## EXERCISE PROMPT
Could you output each record below exactly as it stands and leave the pictures out?

** Opening RECORDS TO USE block **

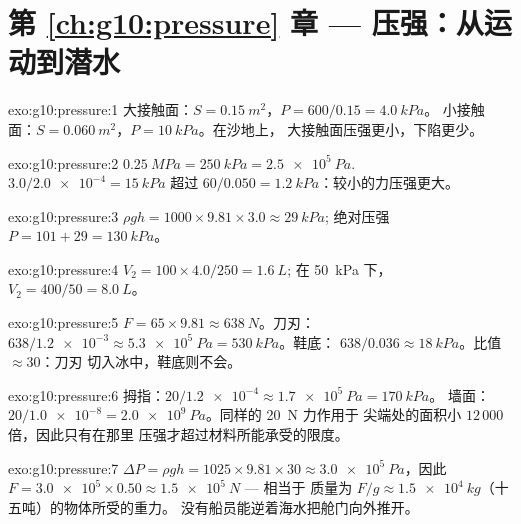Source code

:\section*{第 \ref{ch:g10:pressure} 章 --- 压强：从运动到潜水}

\begin{solution}{exo:g10:pressure:1}
大接触面：$S = \qty{0.15}{m^2}$，$P = 600/0.15 = \qty{4.0}{kPa}$。
小接触面：$S = \qty{0.060}{m^2}$，$P = \qty{10}{kPa}$。在沙地上，
大接触面压强更小，下陷更少。
\end{solution}

\begin{solution}{exo:g10:pressure:2}
$\qty{0.25}{MPa} = \qty{250}{kPa} = \qty{2.5e5}{Pa}$.
$3.0/\num{2.0e-4} = \qty{15}{kPa}$ 超过
$60/0.050 = \qty{1.2}{kPa}$：较小的力压强更大。
\end{solution}

\begin{solution}{exo:g10:pressure:3}
$\rho g h = 1000 \times 9.81 \times 3.0 \approx \qty{29}{kPa}$;
绝对压强 $P = 101 + 29 = \qty{130}{kPa}$。
\end{solution}

\begin{solution}{exo:g10:pressure:4}
$V_2 = 100 \times 4.0 / 250 = \qty{1.6}{L}$;
在 \qty{50}{kPa} 下，$V_2 = 400/50 = \qty{8.0}{L}$。
\end{solution}

\begin{solution}{exo:g10:pressure:5}
$F = 65 \times 9.81 \approx \qty{638}{N}$。刀刃：
$638/\num{1.2e-3} \approx \qty{5.3e5}{Pa} = \qty{530}{kPa}$。鞋底：
$638/0.036 \approx \qty{18}{kPa}$。比值 $\approx 30$：刀刃
切入冰中，鞋底则不会。
\end{solution}

\begin{solution}{exo:g10:pressure:6}
拇指：$20/\num{1.2e-4} \approx \qty{1.7e5}{Pa} = \qty{170}{kPa}$。
墙面：$20/\num{1.0e-8} = \qty{2.0e9}{Pa}$。同样的 \qty{20}{N} 力作用于
尖端处的面积小 $12\,000$ 倍，因此只有在那里
压强才超过材料所能承受的限度。
\end{solution}

\begin{solution}{exo:g10:pressure:7}
$\Delta P = \rho g h = 1025 \times 9.81 \times 30 \approx
\qty{3.0e5}{Pa}$，因此
$F = \num{3.0e5} \times 0.50 \approx \qty{1.5e5}{N}$ --- 相当于
质量为 $F/g \approx \qty{1.5e4}{kg}$（十五吨）的物体所受的重力。
没有船员能逆着海水把舱门向外推开。
\end{solution}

** Closing RECORDS TO USE block **

## RESPONSE TO THIS EXERCISE
Source code

:\section*{第 \ref{ch:g10:pressure} 章 --- 压强：从运动到潜水}

\begin{solution}{exo:g10:pressure:1}
大接触面：$S = \qty{0.15}{m^2}$，$P = 600/0.15 = \qty{4.0}{kPa}$。
小接触面：$S = \qty{0.060}{m^2}$，$P = \qty{10}{kPa}$。在沙地上，
大接触面压强更小，下陷更少。
\end{solution}

\begin{solution}{exo:g10:pressure:2}
$\qty{0.25}{MPa} = \qty{250}{kPa} = \qty{2.5e5}{Pa}$.
$3.0/\num{2.0e-4} = \qty{15}{kPa}$ 超过
$60/0.050 = \qty{1.2}{kPa}$：较小的力压强更大。
\end{solution}

\begin{solution}{exo:g10:pressure:3}
$\rho g h = 1000 \times 9.81 \times 3.0 \approx \qty{29}{kPa}$;
绝对压强 $P = 101 + 29 = \qty{130}{kPa}$。
\end{solution}

\begin{solution}{exo:g10:pressure:4}
$V_2 = 100 \times 4.0 / 250 = \qty{1.6}{L}$;
在 \qty{50}{kPa} 下，$V_2 = 400/50 = \qty{8.0}{L}$。
\end{solution}

\begin{solution}{exo:g10:pressure:5}
$F = 65 \times 9.81 \approx \qty{638}{N}$。刀刃：
$638/\num{1.2e-3} \approx \qty{5.3e5}{Pa} = \qty{530}{kPa}$。鞋底：
$638/0.036 \approx \qty{18}{kPa}$。比值 $\approx 30$：刀刃
切入冰中，鞋底则不会。
\end{solution}

\begin{solution}{exo:g10:pressure:6}
拇指：$20/\num{1.2e-4} \approx \qty{1.7e5}{Pa} = \qty{170}{kPa}$。
墙面：$20/\num{1.0e-8} = \qty{2.0e9}{Pa}$。同样的 \qty{20}{N} 力作用于
尖端处的面积小 $12\,000$ 倍，因此只有在那里
压强才超过材料所能承受的限度。
\end{solution}

\begin{solution}{exo:g10:pressure:7}
$\Delta P = \rho g h = 1025 \times 9.81 \times 30 \approx
\qty{3.0e5}{Pa}$，因此
$F = \num{3.0e5} \times 0.50 \approx \qty{1.5e5}{N}$ --- 相当于
质量为 $F/g \approx \qty{1.5e4}{kg}$（十五吨）的物体所受的重力。
没有船员能逆着海水把舱门向外推开。
\end{solution}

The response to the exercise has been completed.